Politics and Public Opinion

Liberals Rally to Defense of Woodrow Wilson

It’s taken liberals a while, but they have finally begun rallying to the defense of Woodrow Wilson. Most of the defensive operations are really more of a counter-attack (I addressed the last wave). It’s not that liberals want to defend Wilson so much as they seem incapable of conceding that conservatives might have a point in their case against the 28th president.

David Greenberg, the in-house historian at Slate magazine, is the latest to enlist in the cause of defending Wilson by calling his critics cranks and ignoramuses.

It’s a shockingly weak effort, for an often sensible guy.
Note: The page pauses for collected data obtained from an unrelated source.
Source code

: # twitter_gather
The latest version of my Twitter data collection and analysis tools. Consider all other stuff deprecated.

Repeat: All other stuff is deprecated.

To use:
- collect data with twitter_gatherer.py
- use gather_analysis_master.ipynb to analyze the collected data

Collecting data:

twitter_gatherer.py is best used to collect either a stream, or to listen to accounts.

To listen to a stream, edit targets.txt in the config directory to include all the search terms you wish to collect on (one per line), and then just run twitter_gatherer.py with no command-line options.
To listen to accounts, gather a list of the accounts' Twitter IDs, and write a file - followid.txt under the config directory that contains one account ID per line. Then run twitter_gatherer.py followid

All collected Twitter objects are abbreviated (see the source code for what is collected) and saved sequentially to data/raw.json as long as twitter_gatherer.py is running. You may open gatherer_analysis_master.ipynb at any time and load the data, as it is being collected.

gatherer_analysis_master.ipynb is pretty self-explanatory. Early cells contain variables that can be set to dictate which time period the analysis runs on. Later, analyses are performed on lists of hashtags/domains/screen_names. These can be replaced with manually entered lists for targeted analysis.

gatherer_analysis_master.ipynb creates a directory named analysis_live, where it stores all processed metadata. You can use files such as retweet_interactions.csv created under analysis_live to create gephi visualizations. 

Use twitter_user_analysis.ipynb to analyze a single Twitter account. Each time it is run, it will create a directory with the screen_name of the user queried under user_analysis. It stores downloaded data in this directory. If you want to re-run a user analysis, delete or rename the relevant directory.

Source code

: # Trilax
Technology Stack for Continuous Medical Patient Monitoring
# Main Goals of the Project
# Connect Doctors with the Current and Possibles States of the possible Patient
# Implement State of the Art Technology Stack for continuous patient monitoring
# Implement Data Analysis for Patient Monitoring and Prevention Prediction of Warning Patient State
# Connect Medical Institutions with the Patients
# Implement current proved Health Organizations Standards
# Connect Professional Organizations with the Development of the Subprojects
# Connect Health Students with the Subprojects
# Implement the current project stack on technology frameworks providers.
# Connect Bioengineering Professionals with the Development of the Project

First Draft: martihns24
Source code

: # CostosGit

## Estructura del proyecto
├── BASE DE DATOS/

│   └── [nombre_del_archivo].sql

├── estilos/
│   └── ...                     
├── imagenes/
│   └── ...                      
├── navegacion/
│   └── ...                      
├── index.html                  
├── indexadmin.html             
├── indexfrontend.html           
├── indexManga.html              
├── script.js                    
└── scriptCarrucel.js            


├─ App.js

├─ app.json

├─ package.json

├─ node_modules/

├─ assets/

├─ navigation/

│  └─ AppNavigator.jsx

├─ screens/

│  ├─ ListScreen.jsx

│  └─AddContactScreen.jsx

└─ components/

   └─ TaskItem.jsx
It begins with lots of hand waving about the silliness of Wilson’s detractors and a few obligatory yet utterly pointless cracks at George W. Bush. It then segues into even more obligatory mockery of Glenn Beck. Exhibit A of Beck’s ignorance is that he admitted he didn’t know much about Woodrow Wilson until he started reading about Woodrow Wilson! The charlatan!

Exhibit B is that Beck got the pedigree of Birth of a Nation (one of Wilson’s favorite movies) a little wrong. Greenberg then writes that Wilson’s view of “Reconstruction and the Ku Klux Klan was much more moderate than the film’s.” This is close to a whitewash. It’s true that Wilson admired Lincoln’s methods in the Civil War, but he was hardly upbeat about the freeing the slaves. Given Wilson’s deep sympathies for the South (his father was a Confederate chaplain), his virulent racism (uncontested by Greenberg), his unqualified endorsement of Birth of a Nation, his re-segregation of the federal government, his tacit approval of lynching, and so on, Greenberg’s allusion to Wilson’s “moderation” is nothing better than rhetorical sleight of hand.

Greenberg glibly asserts that hatred of Wilson is “crackpot history” worthy of ridicule, but he gives every indication that he’s basing his view on caricatures and strawmen. Nowhere does he demonstrate the slightest evidence that he’s actually read R.J. Pestritto’s work on Wilson, in which Pestritto lets Wilson’s own words and actions speak for themselves. Instead, he demonstrates the snooty guild mentality of establishment historians who feel offended that anyone would re-open questions they consider closed.